Muslims all over the world look forward to the first ten days of Dhul Hijjah and honour the days of Hajj, whether they are performing it or not.
Why is Hajj as significant as it is?
All the other pillars of Islam, Salah, Fasting, Zakah have their significance, but when we think about it, Hajj seems to be taking the lead.
The importance of Hajj has been emphasised in the Quran and Sunnah, and so it carries huge weight in Islam.
We know whoever performs Hajj with all its dues and rites and the right intention comes back as sinless and pure as a newborn baby.
So, is it the huge reward that makes Hajj significant? Yes. But there’s more to it.
Hajj is Fardh (obligatory) for us and it has been a practice honoured not only by our beloved Prophet Muhammad SAW but also by our Father Ibrahim AS.
Besides being a profound practice of Allah’s (SWT) Messengers, Hajj may also be taken as a means to reorient a believer and deliver them from a dunya-focused mindset to an akhirah-focused mindset.
Hajj is as much a spiritual journey as it may be a physical one. When people depart for Hajj, they leave behind all worldly relationships and pleasures, an unplugging of sorts from this delusional world.
The beautiful obligation of Hajj helps the believers reconnect with their reality – the inevitable truth that this life is also a journey and one day, we will be standing in a vast terrain, in front of Allah SWT, similar to how Hajjaj stand in the expansive plain of Arafah at the start of this spiritual journey.
Moreover, the gathering of believers from across the world, with diverse cultural, social, and financial backgrounds in one place, dressed in the same clothes is also a reminder that no Muslim is better than the other just because they belong to a certain family, their skin is a certain color or they drive a certain car. This massive gathering of people, all mingled and dressed the same way regardless of how rich or poor they may is symbolic of the beautiful hadith of our beloved Prophet SAW:
“Verily Allah does not look to your faces and your wealth but He looks to your heart and to your deed”
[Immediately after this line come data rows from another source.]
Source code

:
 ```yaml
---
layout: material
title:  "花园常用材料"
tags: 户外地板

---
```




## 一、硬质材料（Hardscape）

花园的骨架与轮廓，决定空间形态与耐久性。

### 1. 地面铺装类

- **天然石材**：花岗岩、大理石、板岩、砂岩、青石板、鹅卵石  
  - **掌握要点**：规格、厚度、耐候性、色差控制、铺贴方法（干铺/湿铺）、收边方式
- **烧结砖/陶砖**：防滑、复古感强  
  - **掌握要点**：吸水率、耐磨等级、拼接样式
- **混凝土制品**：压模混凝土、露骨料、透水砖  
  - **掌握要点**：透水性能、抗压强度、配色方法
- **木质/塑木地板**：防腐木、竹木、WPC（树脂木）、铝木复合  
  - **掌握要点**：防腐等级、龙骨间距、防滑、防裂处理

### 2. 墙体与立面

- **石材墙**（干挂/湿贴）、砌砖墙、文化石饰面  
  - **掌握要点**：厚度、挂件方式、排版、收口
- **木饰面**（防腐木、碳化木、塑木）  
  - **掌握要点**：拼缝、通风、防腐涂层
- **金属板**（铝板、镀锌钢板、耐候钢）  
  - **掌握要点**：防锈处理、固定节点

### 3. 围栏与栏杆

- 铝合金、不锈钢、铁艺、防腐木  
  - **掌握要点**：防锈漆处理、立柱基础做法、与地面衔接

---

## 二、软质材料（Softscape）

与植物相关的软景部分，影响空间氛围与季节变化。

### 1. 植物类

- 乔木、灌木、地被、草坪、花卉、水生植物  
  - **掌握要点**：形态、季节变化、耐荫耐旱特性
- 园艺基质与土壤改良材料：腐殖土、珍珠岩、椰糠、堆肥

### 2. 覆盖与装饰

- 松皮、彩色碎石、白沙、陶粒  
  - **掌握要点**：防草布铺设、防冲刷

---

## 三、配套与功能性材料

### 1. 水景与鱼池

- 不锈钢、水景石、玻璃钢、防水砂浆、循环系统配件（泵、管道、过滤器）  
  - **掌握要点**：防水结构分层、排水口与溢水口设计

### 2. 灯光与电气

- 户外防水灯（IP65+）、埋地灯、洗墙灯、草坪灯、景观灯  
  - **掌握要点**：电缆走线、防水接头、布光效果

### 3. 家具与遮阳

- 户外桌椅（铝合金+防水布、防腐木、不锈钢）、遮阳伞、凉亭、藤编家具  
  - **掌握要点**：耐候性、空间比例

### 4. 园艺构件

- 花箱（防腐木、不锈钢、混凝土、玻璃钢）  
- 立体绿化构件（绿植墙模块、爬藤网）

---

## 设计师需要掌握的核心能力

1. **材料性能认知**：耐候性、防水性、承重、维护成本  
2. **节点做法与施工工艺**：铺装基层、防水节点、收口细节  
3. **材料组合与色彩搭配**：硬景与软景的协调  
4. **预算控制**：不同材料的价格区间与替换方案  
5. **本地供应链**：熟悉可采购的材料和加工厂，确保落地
Once the believers are through the Arafah, next comes Muzdalifah where they stay the night, not in comfortable rooms but under the stars, void of all the comforts of life. The stop at Muzdalifah prepares the believer for an important part of their lives, that is sacrificing their comforts when journeying for the sake of Allah SWT in hope for unparalleled rewards. That’s what the Hajjaj get, don’t they? They give up their comforts when they leave for Hajj and return with all their misdeeds and sins removed and that’s what Muslims also get, no? They leave this dunya for Allah’s pleasure and they get Jannah at the end of this road.
After a night spent under open sky, the Hajjaj head back to Mina to stone the devil. It’s not too hard to reflect on this step of Hajj and find a message, is it?
Stoning the devil at Jamaraat is symbolic of the constant battle humans are engaged in with the devil and his crew and how we need to work individually and collectively to make sure we don’t end up falling into its traps. This step also reminds us to pick as many pebbles as we can and hurl them at the devil as soon as we sense its presence.
People, much like my friend, are often filled with awe and fascination with the idea of the profound expedition of Hajj. However, what demands even greater contemplation is the realisation that the Day of Judgment may not be as distant from us as we assume. The culmination of this world is drawing near, and it is crucial for us to deeply reflect upon the nature of this reality, beseech Allah’s protection, and indulge ourselves in the worship of Allahﷻ to safeguard our eternal Hereafter.
Following Jamaraat is sacrifice, tawaaf (circumambulation) of the Ka’aba and Sa’ee, all the rites reminiscent of the efforts Allah’s Messengers and their families put in order to spread the Deen and save humanity from a destructive end.
All of this followed by a final few days in Mina which involves a couple more rounds of stoning the devil and a farewell tawaaf (circumabulation) of the Holy Ka’aba.
Every step of Hajj is divinely ordained and intricately designed for a purpose. Understanding the essence of this obligation can help us get as close as we can to fulfilling this purpose.
The essence of Hajj is to help believers disconnect from the world in its truest sense and reconnect with a reality that’s closer to us than we think. Hajj is a deep-cleansing ritual, that does not only rid the Hajjaj of their misdeeds, but when done with its essence in mind, can also cleanse the hearts and minds of destructive mindsets and thoughts and infuse in them a new sense of purpose.